It was a nightmare, the days I spent with my family, seeing him breathe through a tube, strapped down on his bed. I watched his eyelashes flicker, wondering if he was going to die, live to be a vegetable, or live to be my brother again. We all hoped and those who could prayed. A series of doctors explained things to us. We were ready to commit everything we had to whatever recovery he could sustain. We talked about what meaningful life was, about whether what the doctors did was merely protracting, or potentially enhancing, his life. Then, after 13 days, he died.

We pieced together a few details about the attack. Paul had gotten off his bus at Live Oak Street late that night and walked through a neighborhood east of downtown where slums meet urban gentrification projects, where PTA meetings are often held in four languages: English, Spanish, Khmer, and Vietnamese. He was on his way to work the graveyard shift at the Seidler Community House, a halfway house for first offenders located on Fitzhugh. It’s an area dotted with apartment buildings—low rents and high crime rates. He was attacked at the corner of Bryan and Fitzhugh.

The police have no suspects and no motive. The man with the red headband may be real and he may not be. About all that is reasonably certain is that the killer was not a Seidler House resident; they were all accounted for that night. I am therefore left with neighborhood drug dealers, former Seidler residents, random killers, and just about the rest of the city of Dallas to consider as my brother’s murderer.

I wish someone could tell me what Paul’s death was about, that Paul’s killer was psychotic, that he came from a broken family, that he had to prove something to someone, that he was conditioned by too much violence on television, that he wasn’t breast-fed as an infant—something. But there is only an investigating officer who says the case is still open and that he can’t eliminate “just pure meanness.”

Who would want to kill someone who never raised his voice, rarely imposed his will or even his opinion on anyone else?

Suffice it to say no one remotely understands this crime. Behind the statistics about random urban violence, the questions lurk. Who would want to kill someone who never raised his voice, rarely imposed his will or even his opinion on anyone else? Who would want to kill someone who spent much of his free time in church and Sunday school classes or reading the Bible to himself? Who would want to kill someone born with what is alternately called severe dyslexia and minor brain damage? Who would want to kill someone who, after struggling with his handicap through high school and most of college, decided that his calling was in helping those less fortunate than himself? Who, and why?

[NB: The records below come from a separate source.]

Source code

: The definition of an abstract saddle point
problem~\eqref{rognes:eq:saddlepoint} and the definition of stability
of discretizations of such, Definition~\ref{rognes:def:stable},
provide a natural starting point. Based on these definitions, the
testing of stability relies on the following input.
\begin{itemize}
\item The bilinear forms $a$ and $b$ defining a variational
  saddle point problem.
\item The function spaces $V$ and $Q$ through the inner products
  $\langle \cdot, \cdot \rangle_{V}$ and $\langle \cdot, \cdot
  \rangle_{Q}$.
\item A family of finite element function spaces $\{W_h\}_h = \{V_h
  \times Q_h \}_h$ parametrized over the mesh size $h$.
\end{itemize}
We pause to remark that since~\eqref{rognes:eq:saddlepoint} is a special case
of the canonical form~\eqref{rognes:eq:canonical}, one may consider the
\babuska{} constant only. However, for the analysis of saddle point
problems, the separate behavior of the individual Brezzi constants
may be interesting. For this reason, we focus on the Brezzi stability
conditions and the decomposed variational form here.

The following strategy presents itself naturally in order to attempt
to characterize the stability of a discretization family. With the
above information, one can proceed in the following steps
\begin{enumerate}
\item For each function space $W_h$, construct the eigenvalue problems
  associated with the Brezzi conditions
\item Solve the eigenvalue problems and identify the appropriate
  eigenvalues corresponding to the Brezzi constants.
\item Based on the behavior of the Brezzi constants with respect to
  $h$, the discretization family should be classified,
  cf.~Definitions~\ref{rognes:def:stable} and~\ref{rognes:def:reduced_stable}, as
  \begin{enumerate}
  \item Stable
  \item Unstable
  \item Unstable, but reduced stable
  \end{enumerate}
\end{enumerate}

Most people who grew up in Highland Park, as Paul did, have rarely set foot near anything like Seidler House. It is the type of facility they have rarely seen and would fight with all they have to keep out of their neighborhood. Though Seidler houses only those who were convicted of nonviolent crimes, the residents are hardly pillars of the community. Many of them did something to violate the terms of their probation. A high percentage of them come from difficult home situations or no home at all. After spending their allotted time at the house, they often stay in the neighborhood and come back to the house for counseling, to chat, or just to watch television.

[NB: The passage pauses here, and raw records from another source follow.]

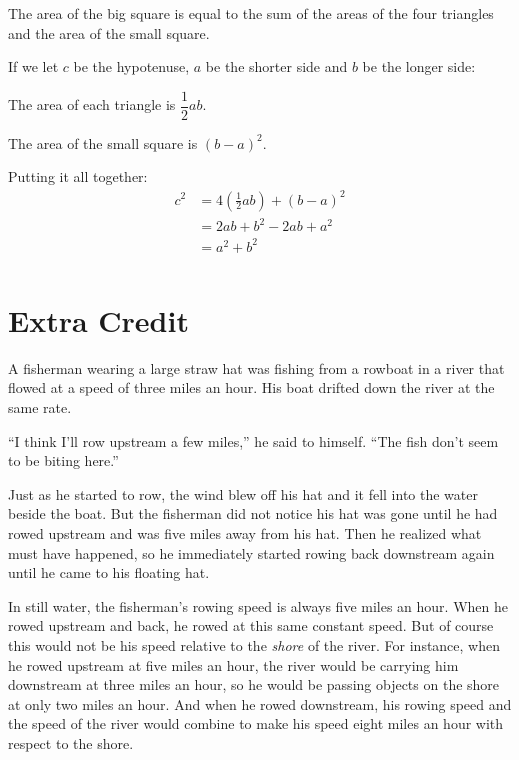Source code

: \documentclass[fleqn,addpoints]{exam}
\begin{document}
\begin{questions}
\begin{solution}
The area of the big square is equal to the sum of the areas of the four triangles and the area of the small square.

If we let $c$ be the hypotenuse, $a$ be the shorter side and $b$ be the longer side:

\begin{itemize*}
  \item The area of each triangle is $ \dfrac{1}{2} ab $. 
  \item The area of the small square is $ (b - a)^2 $. 
\end{itemize*}

Putting it all together:
\begin{align*}
  c^2 &= 4 \left( \frac{1}{2} ab \right) + (b - a)^2 \\
      &= 2ab + b^2 - 2ab + a^2 \\
      &= a^2 + b^2 \\
\end{align*}

\end{solution}

\ifprintanswers
\else
\pagebreak
\fi
\section{Extra Credit}

\question

A fisherman wearing a large straw hat was fishing from a rowboat in a river that flowed at a speed of three miles an
hour.  His boat drifted down the river at the same rate.

``I think I'll row upstream a few miles,'' he said to himself.  ``The fish don't seem to be biting here.''

Just as he started to row, the wind blew off his hat and it fell into the water beside the boat.  But the fisherman did
not notice his hat was gone until he had rowed upstream and was five miles away from his hat.  Then he realized what
must have happened, so he immediately started rowing back downstream again until he came to his floating hat.

In still water, the fisherman's rowing speed is always five miles an hour.  When he rowed upstream and back, he rowed at
this same constant speed.  But of course this would not be his speed relative to the {\em shore} of the river.  For
instance, when he rowed upstream at five miles an hour, the river would be carrying him downstream at three miles an
hour, so he would be passing objects on the shore at only two miles an hour.  And when he rowed downstream, his rowing
speed and the speed of the river would combine to make his speed eight miles an hour with respect to the shore.


\end{questions}
\end{document}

Seidler House and its parent Homeward Bound, both nonprofit, nonaffiliated organizations, see their function as providing a drug-free, violence-free environment and people to talk to during a critical time in a convicted criminal’s life, a time when a little home life and a little support could be enough to keep him from committing another crime. Residents must either have a job or be looking for one, with Seidler’s help. Everyone is expected to participate in the upkeep and governance of the house.

Paul’s normal duties included making sure residents came in when they were supposed to, fixing sandwiches for their lunches, waking people up in the morning, taking care of a little paperwork, and just being available if anyone wanted to talk. Occasionally there would be a fight or argument among the residents, and Paul would unemotionally walk up, cross his arms, and ask what was going on. “He had a way of making a person calm,” says former resident Alonzo Williams. “Maybe it was his voice. I don’t know.’”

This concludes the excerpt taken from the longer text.